Put together in 2004, it rocked the clubs and bars. But when Goodvin opted to move to Nashville permanently to pursue a songwriting and recording career, the group disbanded.
But the easygoing Goodvin, with a drawl that stretches from here to Louisiana, never forgot his roots or his friends.
Just in time for the Rainmaker Rodeo, Aaron Goodvin and Fast Lane are hosting a one-off revival on Friday, May 23 at LB’s Pub.
“I don’t think we’ll miss a beat. We’ve all become professionals. We’ll just grab a set list and go to it,” said Goodvin.

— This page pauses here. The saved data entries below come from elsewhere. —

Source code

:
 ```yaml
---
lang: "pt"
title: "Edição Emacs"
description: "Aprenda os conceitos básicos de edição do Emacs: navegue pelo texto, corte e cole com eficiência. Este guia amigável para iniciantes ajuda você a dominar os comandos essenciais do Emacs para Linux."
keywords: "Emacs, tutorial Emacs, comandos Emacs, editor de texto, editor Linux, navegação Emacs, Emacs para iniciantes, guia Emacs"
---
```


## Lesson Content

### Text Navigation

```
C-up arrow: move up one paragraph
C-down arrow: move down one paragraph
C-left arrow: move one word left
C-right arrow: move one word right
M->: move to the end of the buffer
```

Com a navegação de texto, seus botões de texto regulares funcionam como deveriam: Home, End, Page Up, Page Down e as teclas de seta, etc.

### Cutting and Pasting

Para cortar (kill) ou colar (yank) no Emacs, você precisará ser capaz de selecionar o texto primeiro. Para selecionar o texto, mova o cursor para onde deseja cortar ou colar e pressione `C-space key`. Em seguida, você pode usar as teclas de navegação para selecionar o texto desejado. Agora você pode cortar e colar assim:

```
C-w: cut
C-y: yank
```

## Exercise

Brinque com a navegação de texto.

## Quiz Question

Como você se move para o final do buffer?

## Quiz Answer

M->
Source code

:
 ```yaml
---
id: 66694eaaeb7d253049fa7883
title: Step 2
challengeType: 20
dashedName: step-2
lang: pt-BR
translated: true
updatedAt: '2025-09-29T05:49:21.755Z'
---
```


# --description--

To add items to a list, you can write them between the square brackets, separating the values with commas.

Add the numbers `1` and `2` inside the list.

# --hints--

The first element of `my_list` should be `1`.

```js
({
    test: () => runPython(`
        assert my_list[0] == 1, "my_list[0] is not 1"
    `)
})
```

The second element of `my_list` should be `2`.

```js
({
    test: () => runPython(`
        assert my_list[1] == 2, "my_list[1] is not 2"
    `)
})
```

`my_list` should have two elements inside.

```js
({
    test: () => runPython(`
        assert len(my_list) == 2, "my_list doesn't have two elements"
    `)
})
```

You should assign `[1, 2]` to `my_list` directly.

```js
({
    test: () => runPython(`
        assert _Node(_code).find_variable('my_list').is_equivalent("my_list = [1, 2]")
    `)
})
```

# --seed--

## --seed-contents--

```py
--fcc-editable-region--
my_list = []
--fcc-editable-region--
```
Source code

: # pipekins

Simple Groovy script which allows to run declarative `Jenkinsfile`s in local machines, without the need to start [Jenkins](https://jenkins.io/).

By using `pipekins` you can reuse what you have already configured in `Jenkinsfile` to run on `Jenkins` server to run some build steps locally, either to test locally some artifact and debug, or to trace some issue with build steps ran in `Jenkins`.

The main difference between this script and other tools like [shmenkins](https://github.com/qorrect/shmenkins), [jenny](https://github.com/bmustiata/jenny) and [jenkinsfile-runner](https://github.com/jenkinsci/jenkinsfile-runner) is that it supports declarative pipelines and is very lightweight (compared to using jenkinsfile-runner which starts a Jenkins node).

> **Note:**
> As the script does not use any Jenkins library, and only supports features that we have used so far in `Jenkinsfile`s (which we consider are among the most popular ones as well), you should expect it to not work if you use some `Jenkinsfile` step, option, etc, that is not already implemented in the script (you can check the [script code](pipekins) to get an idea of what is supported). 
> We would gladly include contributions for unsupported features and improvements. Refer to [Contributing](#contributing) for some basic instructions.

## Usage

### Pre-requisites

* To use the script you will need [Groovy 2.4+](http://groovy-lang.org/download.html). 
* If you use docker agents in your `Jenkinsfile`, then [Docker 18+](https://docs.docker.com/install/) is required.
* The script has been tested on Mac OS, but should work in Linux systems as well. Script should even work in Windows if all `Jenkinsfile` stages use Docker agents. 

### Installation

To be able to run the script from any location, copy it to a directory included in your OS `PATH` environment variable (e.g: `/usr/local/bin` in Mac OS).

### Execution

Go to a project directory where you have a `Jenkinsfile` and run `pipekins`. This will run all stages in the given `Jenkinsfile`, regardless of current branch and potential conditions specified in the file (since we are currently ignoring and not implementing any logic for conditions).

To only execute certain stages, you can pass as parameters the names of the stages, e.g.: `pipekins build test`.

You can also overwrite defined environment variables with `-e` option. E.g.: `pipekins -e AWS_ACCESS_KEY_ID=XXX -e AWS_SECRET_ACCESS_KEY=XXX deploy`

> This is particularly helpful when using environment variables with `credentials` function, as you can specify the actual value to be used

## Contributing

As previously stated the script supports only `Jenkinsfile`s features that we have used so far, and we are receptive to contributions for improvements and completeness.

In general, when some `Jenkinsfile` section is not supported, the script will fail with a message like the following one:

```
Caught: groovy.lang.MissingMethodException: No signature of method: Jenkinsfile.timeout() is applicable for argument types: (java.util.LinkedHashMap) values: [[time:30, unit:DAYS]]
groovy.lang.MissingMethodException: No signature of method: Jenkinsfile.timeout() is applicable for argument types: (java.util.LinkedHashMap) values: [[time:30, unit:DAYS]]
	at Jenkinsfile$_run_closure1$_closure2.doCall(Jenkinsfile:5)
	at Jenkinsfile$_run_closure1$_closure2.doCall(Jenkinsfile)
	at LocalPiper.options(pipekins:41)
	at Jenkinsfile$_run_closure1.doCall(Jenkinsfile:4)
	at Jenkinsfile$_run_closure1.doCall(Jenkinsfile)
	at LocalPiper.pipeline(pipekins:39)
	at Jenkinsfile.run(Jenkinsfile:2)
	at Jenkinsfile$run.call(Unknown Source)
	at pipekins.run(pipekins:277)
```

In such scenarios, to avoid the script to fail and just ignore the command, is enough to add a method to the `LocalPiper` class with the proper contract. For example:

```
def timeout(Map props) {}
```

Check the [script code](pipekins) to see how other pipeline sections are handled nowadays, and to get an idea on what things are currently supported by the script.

Rounding out Fast Lane is Matt McKay (guitar), Ben Bradley (drums) and Dylan Gillett (bass).
The reunion was put into action after Goodvin attended the wedding of Cory Callingwood, former manager of the now defunct Palomino Saloon in Sherwood Park, where the band used to play.
“He asked if there was any way to get the old band together. I hit up all the guys and they were more than excited,” Goodvin explained.
Since Goodvin moved to Nashville about seven years ago, the support musicians honed their craft and advanced their careers.
Bradley has freelanced for Gord Bamford, Deric Ruttan and Jason Greeley as well as becoming a recipient of the CCMA Drummer of the Year award.
McKay works the Canadian country music scene as a producer, session/live musician and songwriter. He is also a four-time CCMA nominee.
Maintaining the lowest profile, Gillett continues to perform around the Sylvan Lake area where he now makes his home.
“When we played the Palomino we had a core of 20 to 30 songs and we did it really well. We played a kind of rockin’ country based around the good times. We did a lot of harmonies – stuff that challenged us – something like the Eagles. We want people to remember what we used to do,” Goodvin said.
The band originally went their separate ways after an album they recorded, Almost Famous, went nowhere.
“We couldn’t get anybody in the industry behind us.”
Today, the singer-songwriters’ individual experiences allow them to take music deeper.
“It’s really about coming to see live music – what we do now and what we’ve done in the past. We’re 10 times better than we were and we were pretty good in the past.”